• _Problem statement_
Would you write out the entries that follow word for word, omitting any images?

*** Data provided

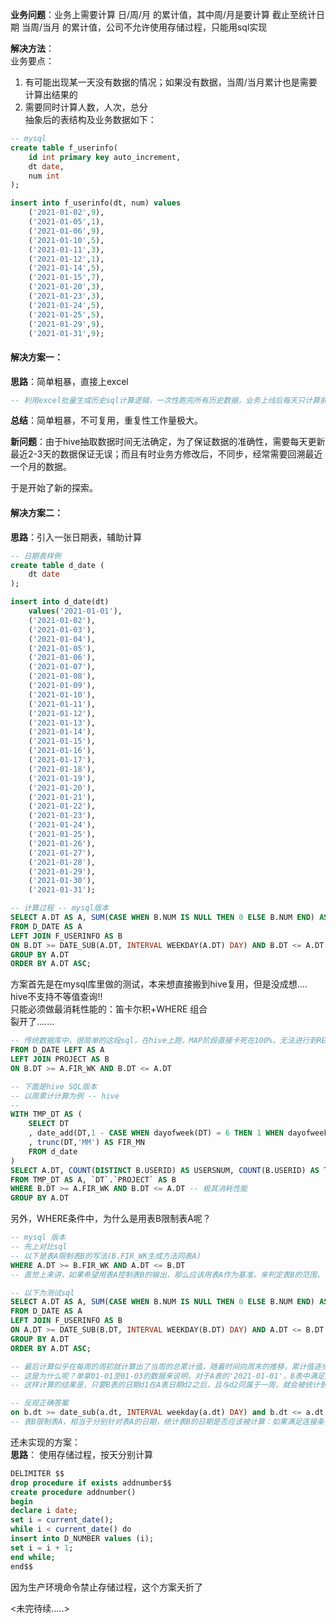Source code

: **业务问题**：业务上需要计算 日/周/月 的累计值，其中周/月是要计算 截止至统计日期 当周/当月 的累计值，公司不允许使用存储过程，只能用sql实现    

**解决方法**：    
业务要点：     
1. 有可能出现某一天没有数据的情况；如果没有数据，当周/当月累计也是需要计算出结果的    
2. 需要同时计算人数，人次，总分    
抽象后的表结构及业务数据如下：    
```sql
-- mysql
create table f_userinfo(
	id int primary key auto_increment,
    dt date,
    num int
);

insert into f_userinfo(dt, num) values
	('2021-01-02',9),
	('2021-01-05',1),
	('2021-01-06',9),
	('2021-01-10',5),
	('2021-01-11',3),
	('2021-01-12',1),
	('2021-01-14',5),
	('2021-01-15',7),
	('2021-01-20',3),
	('2021-01-23',3),
	('2021-01-24',5),
	('2021-01-25',5),
	('2021-01-29',9),
	('2021-01-31',9);
```

#### 解决方案一：    
**思路**：简单粗暴，直接上excel
```sql
-- 利用excel批量生成历史sql计算逻辑，一次性跑完所有历史数据，业务上线后每天只计算前一天的数据
```
**总结**：简单粗暴，不可复用，重复性工作量极大。    

**新问题**：由于hive抽取数据时间无法确定，为了保证数据的准确性，需要每天更新最近2-3天的数据保证无误；而且有时业务方修改后，不同步，经常需要回溯最近一个月的数据。    

于是开始了新的探索。    

#### 解决方案二：    
**思路**：引入一张日期表，辅助计算    
```sql
-- 日期表样例
create table d_date (
	dt date
);

insert into d_date(dt) 
	values('2021-01-01'),
	('2021-01-02'),
	('2021-01-03'),
	('2021-01-04'),
	('2021-01-05'),
	('2021-01-06'),
	('2021-01-07'),
	('2021-01-08'),
	('2021-01-09'),
	('2021-01-10'),
	('2021-01-11'),
	('2021-01-12'),
	('2021-01-13'),
	('2021-01-14'),
	('2021-01-15'),
	('2021-01-16'),
	('2021-01-17'),
	('2021-01-18'),
	('2021-01-19'),
	('2021-01-20'),
	('2021-01-21'),
	('2021-01-22'),
	('2021-01-23'),
	('2021-01-24'),
	('2021-01-25'),
	('2021-01-26'),
	('2021-01-27'),
	('2021-01-28'),
	('2021-01-29'),
	('2021-01-30'),
	('2021-01-31');

-- 计算过程 -- mysql版本
SELECT A.DT AS A, SUM(CASE WHEN B.NUM IS NULL THEN 0 ELSE B.NUM END) AS SUM_NUM
FROM D_DATE AS A
LEFT JOIN F_USERINFO AS B
ON B.DT >= DATE_SUB(A.DT, INTERVAL WEEKDAY(A.DT) DAY) AND B.DT <= A.DT  
GROUP BY A.DT
ORDER BY A.DT ASC;
```
方案首先是在mysql库里做的测试，本来想直接搬到hive复用，但是没成想....    
hive不支持不等值查询!!    
只能必须做最消耗性能的：笛卡尔积+WHERE 组合    
裂开了.......    
```sql
-- 传统数据库中，很简单的这段sql，在hive上跑，MAP阶段直接卡死在100%，无法进行到REDUCE阶段
FROM D_DATE LEFT AS A 
LEFT JOIN PROJECT AS B
ON B.DT >= A.FIR_WK AND B.DT <= A.DT

-- 下面是hive SQL版本
-- 以周累计计算为例 -- hive
-- 
WITH TMP_DT AS (
	SELECT DT
	, date_add(DT,1 - CASE WHEN dayofweek(DT) = 6 THEN 1 WHEN dayofweek(DT) = 7 THEN 2 ELSE dayofweek(DT) +2 END) AS FIR_WK -- 这里用将自然周修改为 周五-周四 的周期
	, trunc(DT,'MM') AS FIR_MN
	FROM d_date
)
SELECT A.DT, COUNT(DISTINCT B.USERID) AS USERSNUM, COUNT(B.USERID) AS TIMESNUM, SUM(B.SCORE) AS SCORESUM
FROM TMP_DT AS A, `DT`.`PROJECT` AS B
WHERE B.DT >= A.FIR_WK AND B.DT <= A.DT -- 极其消耗性能
GROUP BY A.DT
```
另外，WHERE条件中，为什么是用表B限制表A呢？    
```sql
-- mysql 版本
-- 先上对比sql
-- 以下是表A限制表B的写法(B.FIR_WK生成方法同表A)
WHERE A.DT >= B.FIR_WK AND A.DT <= B.DT
-- 直觉上来讲，如果希望用表A控制表B的输出，那么应该用表A作为基准，来判定表B的范围，但是事实证明，这样做是有纰漏的

-- 以下为测试sql
SELECT A.DT AS A, SUM(CASE WHEN B.NUM IS NULL THEN 0 ELSE B.NUM END) AS SUM_NUM
FROM D_DATE AS A
LEFT JOIN F_USERINFO AS B
ON A.DT >= DATE_SUB(B.DT, INTERVAL WEEKDAY(B.DT) DAY) AND A.DT <= B.DT 
GROUP BY A.DT
ORDER BY A.DT ASC;

-- 最后计算似乎在每周的周初就计算出了当周的总累计值，随着时间向周末的推移，累计值逐步减少
-- 这是为什么呢？单拿01-01至01-03的数据来说明，对于A表的'2021-01-01'，B表中满足连接关系的日期是'2021-01-02'，而对于A表的'2021-01-03'，B表没有满足连接关系的日期。
-- 这样计算的结果是，只要B表的日期d1在A表日期d2之后，且与d2同属于一周，就会被统计到；这与我期望的结果严重不符

-- 反观正确答案
on b.dt >= date_sub(a.dt, INTERVAL weekday(a.dt) DAY) and b.dt <= a.dt
-- 表B限制表A，相当于分别针对表A的日期，统计表B的日期是否应该被计算：如果满足连接条件，即计算；否则，不计算
```
     
还未实现的方案：    
**思路**： 使用存储过程，按天分别计算    
```sql
DELIMITER $$ 
drop procedure if exists addnumber$$ 
create procedure addnumber()
begin
declare i date;
set i = current_date();
while i < current_date() do
insert into D_NUMBER values (i);
set i = i + 1;
end while;
end$$
```
因为生产环境命令禁止存储过程，这个方案夭折了    
    
<未完待续.....>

******

• _Answer section_
Source code

: **业务问题**：业务上需要计算 日/周/月 的累计值，其中周/月是要计算 截止至统计日期 当周/当月 的累计值，公司不允许使用存储过程，只能用sql实现    

**解决方法**：    
业务要点：     
1. 有可能出现某一天没有数据的情况；如果没有数据，当周/当月累计也是需要计算出结果的    
2. 需要同时计算人数，人次，总分    
抽象后的表结构及业务数据如下：    
```sql
-- mysql
create table f_userinfo(
	id int primary key auto_increment,
    dt date,
    num int
);

insert into f_userinfo(dt, num) values
	('2021-01-02',9),
	('2021-01-05',1),
	('2021-01-06',9),
	('2021-01-10',5),
	('2021-01-11',3),
	('2021-01-12',1),
	('2021-01-14',5),
	('2021-01-15',7),
	('2021-01-20',3),
	('2021-01-23',3),
	('2021-01-24',5),
	('2021-01-25',5),
	('2021-01-29',9),
	('2021-01-31',9);
```

#### 解决方案一：    
**思路**：简单粗暴，直接上excel
```sql
-- 利用excel批量生成历史sql计算逻辑，一次性跑完所有历史数据，业务上线后每天只计算前一天的数据
```
**总结**：简单粗暴，不可复用，重复性工作量极大。    

**新问题**：由于hive抽取数据时间无法确定，为了保证数据的准确性，需要每天更新最近2-3天的数据保证无误；而且有时业务方修改后，不同步，经常需要回溯最近一个月的数据。    

于是开始了新的探索。    

#### 解决方案二：    
**思路**：引入一张日期表，辅助计算    
```sql
-- 日期表样例
create table d_date (
	dt date
);

insert into d_date(dt) 
	values('2021-01-01'),
	('2021-01-02'),
	('2021-01-03'),
	('2021-01-04'),
	('2021-01-05'),
	('2021-01-06'),
	('2021-01-07'),
	('2021-01-08'),
	('2021-01-09'),
	('2021-01-10'),
	('2021-01-11'),
	('2021-01-12'),
	('2021-01-13'),
	('2021-01-14'),
	('2021-01-15'),
	('2021-01-16'),
	('2021-01-17'),
	('2021-01-18'),
	('2021-01-19'),
	('2021-01-20'),
	('2021-01-21'),
	('2021-01-22'),
	('2021-01-23'),
	('2021-01-24'),
	('2021-01-25'),
	('2021-01-26'),
	('2021-01-27'),
	('2021-01-28'),
	('2021-01-29'),
	('2021-01-30'),
	('2021-01-31');

-- 计算过程 -- mysql版本
SELECT A.DT AS A, SUM(CASE WHEN B.NUM IS NULL THEN 0 ELSE B.NUM END) AS SUM_NUM
FROM D_DATE AS A
LEFT JOIN F_USERINFO AS B
ON B.DT >= DATE_SUB(A.DT, INTERVAL WEEKDAY(A.DT) DAY) AND B.DT <= A.DT  
GROUP BY A.DT
ORDER BY A.DT ASC;
```
方案首先是在mysql库里做的测试，本来想直接搬到hive复用，但是没成想....    
hive不支持不等值查询!!    
只能必须做最消耗性能的：笛卡尔积+WHERE 组合    
裂开了.......    
```sql
-- 传统数据库中，很简单的这段sql，在hive上跑，MAP阶段直接卡死在100%，无法进行到REDUCE阶段
FROM D_DATE LEFT AS A 
LEFT JOIN PROJECT AS B
ON B.DT >= A.FIR_WK AND B.DT <= A.DT

-- 下面是hive SQL版本
-- 以周累计计算为例 -- hive
-- 
WITH TMP_DT AS (
	SELECT DT
	, date_add(DT,1 - CASE WHEN dayofweek(DT) = 6 THEN 1 WHEN dayofweek(DT) = 7 THEN 2 ELSE dayofweek(DT) +2 END) AS FIR_WK -- 这里用将自然周修改为 周五-周四 的周期
	, trunc(DT,'MM') AS FIR_MN
	FROM d_date
)
SELECT A.DT, COUNT(DISTINCT B.USERID) AS USERSNUM, COUNT(B.USERID) AS TIMESNUM, SUM(B.SCORE) AS SCORESUM
FROM TMP_DT AS A, `DT`.`PROJECT` AS B
WHERE B.DT >= A.FIR_WK AND B.DT <= A.DT -- 极其消耗性能
GROUP BY A.DT
```
另外，WHERE条件中，为什么是用表B限制表A呢？    
```sql
-- mysql 版本
-- 先上对比sql
-- 以下是表A限制表B的写法(B.FIR_WK生成方法同表A)
WHERE A.DT >= B.FIR_WK AND A.DT <= B.DT
-- 直觉上来讲，如果希望用表A控制表B的输出，那么应该用表A作为基准，来判定表B的范围，但是事实证明，这样做是有纰漏的

-- 以下为测试sql
SELECT A.DT AS A, SUM(CASE WHEN B.NUM IS NULL THEN 0 ELSE B.NUM END) AS SUM_NUM
FROM D_DATE AS A
LEFT JOIN F_USERINFO AS B
ON A.DT >= DATE_SUB(B.DT, INTERVAL WEEKDAY(B.DT) DAY) AND A.DT <= B.DT 
GROUP BY A.DT
ORDER BY A.DT ASC;

-- 最后计算似乎在每周的周初就计算出了当周的总累计值，随着时间向周末的推移，累计值逐步减少
-- 这是为什么呢？单拿01-01至01-03的数据来说明，对于A表的'2021-01-01'，B表中满足连接关系的日期是'2021-01-02'，而对于A表的'2021-01-03'，B表没有满足连接关系的日期。
-- 这样计算的结果是，只要B表的日期d1在A表日期d2之后，且与d2同属于一周，就会被统计到；这与我期望的结果严重不符

-- 反观正确答案
on b.dt >= date_sub(a.dt, INTERVAL weekday(a.dt) DAY) and b.dt <= a.dt
-- 表B限制表A，相当于分别针对表A的日期，统计表B的日期是否应该被计算：如果满足连接条件，即计算；否则，不计算
```
     
还未实现的方案：    
**思路**： 使用存储过程，按天分别计算    
```sql
DELIMITER $$ 
drop procedure if exists addnumber$$ 
create procedure addnumber()
begin
declare i date;
set i = current_date();
while i < current_date() do
insert into D_NUMBER values (i);
set i = i + 1;
end while;
end$$
```
因为生产环境命令禁止存储过程，这个方案夭折了    
    
<未完待续.....>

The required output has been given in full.